Notebook was one of the least-used feature on the platform.

Notebook is a key workflow within a larger product meant to support active case preparation. It was designed to deepen engagement during video review. When usage stayed low, it signaled that users weren’t fully activating the platform’s core value, impacting adoption, retention, and long-term product stickiness.

The original Notebook didn’t match how users reviewed video, or how they thought.

There was no clear place to start writing. Notes were saved in the order they were added, not in the order things happened. The list had no structure, no visual cues, and no connection to the footage itself.

Original Notebook Interface

But fixing it wasn’t simple. We couldn’t disrupt workflows for users who were already using the platform.
JusticeText already had adoption across public defenders’ offices. That meant we couldn’t introduce entirely new interaction models or change how users navigated review. The redesign had to work within existing mental models, focusing on UI clarity, structure, and affordance, without touching the core playback or annotation logic.

So I focused on the biggest points of friction.

Rather than reinventing how the feature worked, we looked for where it was actively getting in users’ way. Three issues stood out:

Lack of Clear Entry Point

The old interface offered little visual guidance. A line of text was the only prompt, leaving users without visual affordance and unsure how notes would behave or where they would go.

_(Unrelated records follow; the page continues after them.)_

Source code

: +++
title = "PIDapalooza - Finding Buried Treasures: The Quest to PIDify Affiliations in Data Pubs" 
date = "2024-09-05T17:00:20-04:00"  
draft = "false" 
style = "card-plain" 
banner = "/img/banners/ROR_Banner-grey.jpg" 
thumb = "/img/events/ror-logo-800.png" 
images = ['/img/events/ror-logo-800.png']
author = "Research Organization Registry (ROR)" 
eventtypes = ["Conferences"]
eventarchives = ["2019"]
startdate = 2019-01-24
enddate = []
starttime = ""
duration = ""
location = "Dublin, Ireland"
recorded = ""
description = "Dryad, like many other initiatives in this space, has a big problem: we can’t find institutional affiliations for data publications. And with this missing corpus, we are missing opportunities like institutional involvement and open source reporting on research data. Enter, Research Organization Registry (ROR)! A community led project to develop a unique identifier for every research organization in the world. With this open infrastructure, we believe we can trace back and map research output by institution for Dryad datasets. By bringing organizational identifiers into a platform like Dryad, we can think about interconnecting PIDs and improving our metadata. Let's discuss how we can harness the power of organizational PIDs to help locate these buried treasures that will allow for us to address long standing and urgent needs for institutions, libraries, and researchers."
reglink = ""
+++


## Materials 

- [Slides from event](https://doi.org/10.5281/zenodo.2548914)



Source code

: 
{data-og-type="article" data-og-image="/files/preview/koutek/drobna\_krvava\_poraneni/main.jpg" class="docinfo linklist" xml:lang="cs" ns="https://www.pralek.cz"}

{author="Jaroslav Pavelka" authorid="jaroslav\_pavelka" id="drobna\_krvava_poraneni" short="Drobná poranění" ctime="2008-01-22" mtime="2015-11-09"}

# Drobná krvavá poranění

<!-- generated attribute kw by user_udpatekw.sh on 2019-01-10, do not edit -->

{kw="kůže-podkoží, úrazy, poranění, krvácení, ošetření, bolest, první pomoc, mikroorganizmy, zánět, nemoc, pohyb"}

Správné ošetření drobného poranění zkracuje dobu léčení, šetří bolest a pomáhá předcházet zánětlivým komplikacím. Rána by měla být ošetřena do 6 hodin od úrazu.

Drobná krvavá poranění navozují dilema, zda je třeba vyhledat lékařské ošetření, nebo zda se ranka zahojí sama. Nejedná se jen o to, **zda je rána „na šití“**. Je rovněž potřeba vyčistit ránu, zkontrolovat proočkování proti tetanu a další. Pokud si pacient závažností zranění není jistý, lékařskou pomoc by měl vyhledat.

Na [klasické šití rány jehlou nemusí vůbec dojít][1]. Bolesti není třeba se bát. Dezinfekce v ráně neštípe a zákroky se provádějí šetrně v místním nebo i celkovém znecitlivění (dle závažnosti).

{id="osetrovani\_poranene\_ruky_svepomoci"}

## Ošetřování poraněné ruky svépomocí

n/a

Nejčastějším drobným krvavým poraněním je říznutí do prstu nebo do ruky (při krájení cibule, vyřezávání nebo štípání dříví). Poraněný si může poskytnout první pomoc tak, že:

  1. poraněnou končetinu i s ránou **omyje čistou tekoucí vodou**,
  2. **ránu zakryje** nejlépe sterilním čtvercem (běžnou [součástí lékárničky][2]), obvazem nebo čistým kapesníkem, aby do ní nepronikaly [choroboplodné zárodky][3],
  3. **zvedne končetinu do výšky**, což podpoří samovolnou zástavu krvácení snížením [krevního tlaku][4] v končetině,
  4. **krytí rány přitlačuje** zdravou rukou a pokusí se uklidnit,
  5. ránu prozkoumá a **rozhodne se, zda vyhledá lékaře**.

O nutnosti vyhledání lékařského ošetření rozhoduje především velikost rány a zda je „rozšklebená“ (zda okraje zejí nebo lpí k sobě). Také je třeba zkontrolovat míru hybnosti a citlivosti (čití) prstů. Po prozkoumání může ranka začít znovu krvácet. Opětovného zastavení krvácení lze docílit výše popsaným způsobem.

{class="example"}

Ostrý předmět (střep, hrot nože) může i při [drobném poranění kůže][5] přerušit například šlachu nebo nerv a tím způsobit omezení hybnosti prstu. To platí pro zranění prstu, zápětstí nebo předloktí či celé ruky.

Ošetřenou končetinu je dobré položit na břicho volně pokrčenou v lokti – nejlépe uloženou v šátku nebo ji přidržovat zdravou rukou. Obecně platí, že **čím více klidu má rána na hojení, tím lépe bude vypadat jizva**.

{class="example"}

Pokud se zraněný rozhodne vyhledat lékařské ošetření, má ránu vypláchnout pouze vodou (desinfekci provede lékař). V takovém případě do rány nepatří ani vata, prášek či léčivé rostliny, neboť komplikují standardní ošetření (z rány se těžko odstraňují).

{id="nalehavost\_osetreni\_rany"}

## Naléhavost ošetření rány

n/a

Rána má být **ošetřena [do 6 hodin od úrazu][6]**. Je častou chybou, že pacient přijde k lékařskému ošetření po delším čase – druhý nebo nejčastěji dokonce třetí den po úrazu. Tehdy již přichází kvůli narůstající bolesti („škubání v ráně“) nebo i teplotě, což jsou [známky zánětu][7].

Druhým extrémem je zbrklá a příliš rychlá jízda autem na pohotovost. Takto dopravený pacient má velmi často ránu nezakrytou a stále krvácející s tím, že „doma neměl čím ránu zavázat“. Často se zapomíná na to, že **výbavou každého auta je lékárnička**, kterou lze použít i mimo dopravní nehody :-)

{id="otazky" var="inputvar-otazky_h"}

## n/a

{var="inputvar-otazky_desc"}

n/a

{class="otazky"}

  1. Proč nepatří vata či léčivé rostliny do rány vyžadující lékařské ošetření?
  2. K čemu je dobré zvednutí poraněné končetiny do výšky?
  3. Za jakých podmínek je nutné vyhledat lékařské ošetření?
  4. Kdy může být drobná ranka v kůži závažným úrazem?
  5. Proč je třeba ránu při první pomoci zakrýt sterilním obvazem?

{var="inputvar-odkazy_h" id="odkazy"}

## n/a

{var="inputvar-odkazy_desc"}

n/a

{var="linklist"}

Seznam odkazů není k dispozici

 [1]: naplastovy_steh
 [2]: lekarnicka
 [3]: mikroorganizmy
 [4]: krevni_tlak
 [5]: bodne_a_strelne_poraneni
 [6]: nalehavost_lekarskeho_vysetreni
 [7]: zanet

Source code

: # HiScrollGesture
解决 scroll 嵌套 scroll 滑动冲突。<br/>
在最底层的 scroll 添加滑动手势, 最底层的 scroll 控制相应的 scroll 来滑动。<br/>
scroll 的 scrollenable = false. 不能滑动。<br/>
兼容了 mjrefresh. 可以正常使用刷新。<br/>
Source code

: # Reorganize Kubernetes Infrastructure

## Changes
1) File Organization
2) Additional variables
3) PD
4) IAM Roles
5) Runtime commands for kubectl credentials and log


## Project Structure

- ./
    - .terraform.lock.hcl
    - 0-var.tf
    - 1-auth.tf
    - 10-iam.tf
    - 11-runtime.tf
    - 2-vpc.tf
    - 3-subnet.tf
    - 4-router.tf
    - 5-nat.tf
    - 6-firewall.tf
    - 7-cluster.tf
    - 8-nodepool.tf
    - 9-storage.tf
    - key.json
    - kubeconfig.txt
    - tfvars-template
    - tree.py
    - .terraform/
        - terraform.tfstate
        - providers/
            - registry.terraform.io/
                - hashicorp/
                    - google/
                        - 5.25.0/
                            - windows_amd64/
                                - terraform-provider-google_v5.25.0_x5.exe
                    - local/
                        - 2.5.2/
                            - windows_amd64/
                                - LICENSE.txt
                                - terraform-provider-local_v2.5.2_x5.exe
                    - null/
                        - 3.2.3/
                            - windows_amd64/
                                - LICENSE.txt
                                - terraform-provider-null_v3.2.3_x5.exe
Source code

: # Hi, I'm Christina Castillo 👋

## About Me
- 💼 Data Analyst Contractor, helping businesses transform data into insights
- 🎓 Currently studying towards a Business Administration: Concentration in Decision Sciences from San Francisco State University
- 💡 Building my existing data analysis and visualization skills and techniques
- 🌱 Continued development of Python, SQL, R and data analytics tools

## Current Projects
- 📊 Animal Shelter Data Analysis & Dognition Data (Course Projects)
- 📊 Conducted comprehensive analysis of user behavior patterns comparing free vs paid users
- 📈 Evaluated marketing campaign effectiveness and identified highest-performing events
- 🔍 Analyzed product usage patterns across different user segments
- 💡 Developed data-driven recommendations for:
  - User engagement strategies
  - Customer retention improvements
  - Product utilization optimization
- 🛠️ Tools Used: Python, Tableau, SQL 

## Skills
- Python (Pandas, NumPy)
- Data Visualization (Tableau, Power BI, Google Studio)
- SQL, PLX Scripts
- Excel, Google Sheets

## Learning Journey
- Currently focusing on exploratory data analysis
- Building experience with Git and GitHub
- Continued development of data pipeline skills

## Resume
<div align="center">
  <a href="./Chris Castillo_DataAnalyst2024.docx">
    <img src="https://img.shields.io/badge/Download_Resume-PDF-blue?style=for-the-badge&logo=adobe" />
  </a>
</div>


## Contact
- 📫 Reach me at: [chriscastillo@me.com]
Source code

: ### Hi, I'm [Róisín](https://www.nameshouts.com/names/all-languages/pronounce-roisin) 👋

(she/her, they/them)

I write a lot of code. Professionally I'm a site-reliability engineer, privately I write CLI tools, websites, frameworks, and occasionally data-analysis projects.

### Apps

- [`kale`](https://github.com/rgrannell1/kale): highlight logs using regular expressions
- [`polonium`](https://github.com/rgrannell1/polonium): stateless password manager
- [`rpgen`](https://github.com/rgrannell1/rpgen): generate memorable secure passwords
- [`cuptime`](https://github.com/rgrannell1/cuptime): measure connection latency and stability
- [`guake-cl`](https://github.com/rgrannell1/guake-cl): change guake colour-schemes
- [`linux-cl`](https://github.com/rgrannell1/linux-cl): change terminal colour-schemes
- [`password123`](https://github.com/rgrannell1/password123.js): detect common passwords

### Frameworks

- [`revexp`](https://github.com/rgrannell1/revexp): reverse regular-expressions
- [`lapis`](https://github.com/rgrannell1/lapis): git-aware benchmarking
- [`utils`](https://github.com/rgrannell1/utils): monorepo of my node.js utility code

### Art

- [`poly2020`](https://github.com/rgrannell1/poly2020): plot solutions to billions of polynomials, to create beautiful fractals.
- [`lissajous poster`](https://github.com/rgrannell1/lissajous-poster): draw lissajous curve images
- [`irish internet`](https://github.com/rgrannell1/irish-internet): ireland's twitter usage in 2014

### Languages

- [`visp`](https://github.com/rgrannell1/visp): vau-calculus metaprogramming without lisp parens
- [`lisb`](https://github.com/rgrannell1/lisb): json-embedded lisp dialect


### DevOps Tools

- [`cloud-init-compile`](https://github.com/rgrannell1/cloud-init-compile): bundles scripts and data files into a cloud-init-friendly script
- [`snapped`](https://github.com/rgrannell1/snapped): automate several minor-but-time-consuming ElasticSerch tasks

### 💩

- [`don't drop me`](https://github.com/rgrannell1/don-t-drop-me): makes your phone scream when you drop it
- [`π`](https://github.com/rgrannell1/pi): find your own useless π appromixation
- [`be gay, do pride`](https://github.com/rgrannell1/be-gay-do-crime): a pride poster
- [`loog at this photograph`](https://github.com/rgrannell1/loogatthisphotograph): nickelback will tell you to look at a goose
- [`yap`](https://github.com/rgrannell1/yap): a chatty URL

No Link Between Notes & Video

While notes were timestamped in the backend, the UI didn’t make that connection visible. Users had no feedback about what they were anchoring or how to return to a moment.

Notes Ordered by Save Time, Not Video Time

In the original Notebook, notes were listed in the order they were added—not in the order events occurred in the video. This broke the flow of review and made it harder to reconstruct a timeline of events.

From Notes to Narrative

To understand why the Notebook wasn’t working, I stepped through typical review sessions end-to-end. I recreated common workflows using internal accounts and observed how users interacted with the tool across real cases.

Start the video

Watch for relevant moments

Take quick notes mid-playback

Return later to scan, recall, or export

I focused on three key actions:

  • Taking notes mid-playback: Users often paused briefly or typed while video played, expecting notes to be saved accurately and contextually.

  • Returning to notes later: Many tried to skim through past notes to find a moment, but the lack of timeline order made it slow and unreliable.

  • Trying to reconstruct a timeline: In longer sessions, users couldn’t tell which note belonged to which part of the video. It forced rewatching or external tracking.

What I found was consistent: defenders used the Notebook to track what happened, not just what they were thinking. But the UI didn’t reflect that intent. Notes appeared out of order, looked identical regardless of source, and gave no indication of what they were linked to.

In short: users didn’t trust the Notebook to capture what they saw.

They didn’t know if a note was linked to the video, if it saved correctly, or where it went. What should’ve been a lightweight way to track key evidence felt more like writing into a black box.

That led to three clear design decisions:

Make the starting point obvious

The input field needed to be always visible, clearly labeled, and visually tied to the video. Users should know exactly where to type, what will happen, and when it’s saved.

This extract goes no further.